Cobra, di scatto, si sollevò sul letto spaventato, immobilizzandosi. Dorina, accanto, si strinse a lui terrorizzata: «Che cosa è stato?!», strillò, mentre un urlo strano, come un grido di battaglia, anticipò un nuovo colpo sordo sulla porta.
Improvvisamente, la luce del corridoio filtrò attraverso una breccia nell'uscio disegnando sul pavimento un'ombra sinistra. Un terzo impatto fece cedere la serratura e il portoncino fu sfondato, aprendosi completamente.
«Fermi tutti, polizia!», gridò un uomo con voce autoritaria. Teneva la pistola in pugno. Un secondo aveva in mano una torcia che puntò loro in faccia. L'abbaglio li costrinse a chiudere gli occhi.
«Ma che cazzo sta succedendo?!», urlò di nuovo Dorina, sconcertata.
Poi, all'improvviso, le luci si accesero.
Con il cuore in gola, Cobra e Dorina - stretti tra loro - fissarono gli uomini che avevano fatto irruzione. Erano in tre, robusti, vestiti con divise scure e scarponi in pelle nera. Un quarto stava fuori con l'arma puntata ad altezza uomo.
Cobra deglutì, tentando di capire la situazione. Sentiva il cuore battere furiosamente, mentre l'adrenalina iniziava a vibrare nelle sue vene. «Che diavolo fate qui?», domandò ad alta voce, frastornato.

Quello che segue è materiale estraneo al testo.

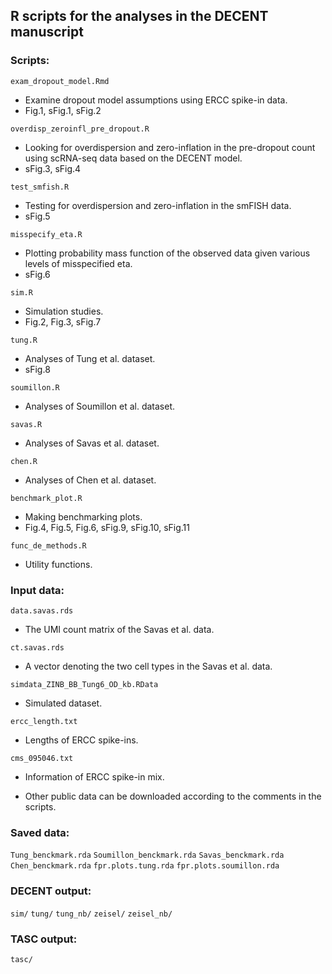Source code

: ## R scripts for the analyses in the DECENT manuscript

### Scripts:
`exam_dropout_model.Rmd`
* Examine dropout model assumptions using ERCC spike-in data. 
* Fig.1, sFig.1, sFig.2

`overdisp_zeroinfl_pre_dropout.R`
* Looking for overdispersion and zero-inflation in the pre-dropout count using scRNA-seq data based on the DECENT model. 
* sFig.3, sFig.4

`test_smfish.R`
* Testing for overdispersion and zero-inflation in the smFISH data.
* sFig.5

`misspecify_eta.R`
* Plotting probability mass function of the observed data given various levels of misspecified eta. 
* sFig.6

`sim.R`
* Simulation studies. 
* Fig.2, Fig.3, sFig.7 

`tung.R`
* Analyses of Tung et al. dataset.
* sFig.8

`soumillon.R`
* Analyses of Soumillon et al. dataset. 

`savas.R`
* Analyses of Savas et al. dataset. 

`chen.R`
* Analyses of Chen et al. dataset. 

`benchmark_plot.R`
* Making benchmarking plots.
* Fig.4, Fig.5, Fig.6, sFig.9, sFig.10, sFig.11

`func_de_methods.R`
* Utility functions.

### Input data:
`data.savas.rds`
* The UMI count matrix of the Savas et al. data.

`ct.savas.rds`
* A vector denoting the two cell types in the Savas et al. data.

`simdata_ZINB_BB_Tung6_OD_kb.RData`
* Simulated dataset.

`ercc_length.txt`
* Lengths of ERCC spike-ins.

`cms_095046.txt`
* Information of ERCC spike-in mix.

* Other public data can be downloaded according to the comments in the scripts.

### Saved data:
`Tung_benckmark.rda`
`Soumillon_benckmark.rda`
`Savas_benckmark.rda`
`Chen_benckmark.rda`
`fpr.plots.tung.rda`
`fpr.plots.soumillon.rda`

### DECENT output:
`sim/`
`tung/`
`tung_nb/`
`zeisel/`
`zeisel_nb/`

### TASC output:
`tasc/`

Mentre i poliziotti continuavano a tenerli sotto tiro, il primo - abbassando la torcia - ringhiò: «Ispettore Genovese della polizia postale. Restate fermi e alzate le mani dove possiamo vederle». I suoi occhi freddi e determinati scrutavano il locale, analizzando ogni minimo dettaglio per valutare ogni potenziale pericolo.

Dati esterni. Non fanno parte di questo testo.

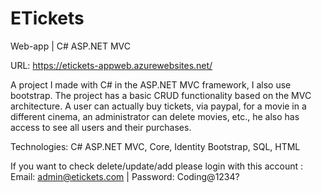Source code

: # ETickets
Web-app | C# ASP.NET MVC

URL: https://etickets-appweb.azurewebsites.net/

Α project I made with C# in the ASP.NET MVC framework, I also use bootstrap. The project has a basic CRUD functionality based on the MVC architecture.
A user can actually buy tickets, via paypal, for a movie in a different cinema, an administrator can delete movies, etc., he also has access to see all users and their purchases.

Technologies:
C#
ASP.NET MVC, Core, Identity
Bootstrap,
SQL,
HTML

If you want to check delete/update/add please login with this account : Email: admin@etickets.com | Password: Coding@1234?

«Polizia... ma che cosa volete da noi?», protestò Cobra con voce incerta e balbettante.
L'ispettore si mosse con cautela avvicinandosi con fare minaccioso: «Cobra Martinetti non fare il finto tonto. Lo sai benissimo perché siamo qua. Sei in arresto!».
Cobra fissò incredulo l'uomo. L'aria si fece densa di tensione. «In arresto? Ma io non ho fatto niente! Non ho nulla da nascondere!».
«Non opporre resistenza», replicò l'uomo. «Sappiamo tutto della tua vita parallela. Non negare la tua natura di pervertito. Forza esci dal letto!».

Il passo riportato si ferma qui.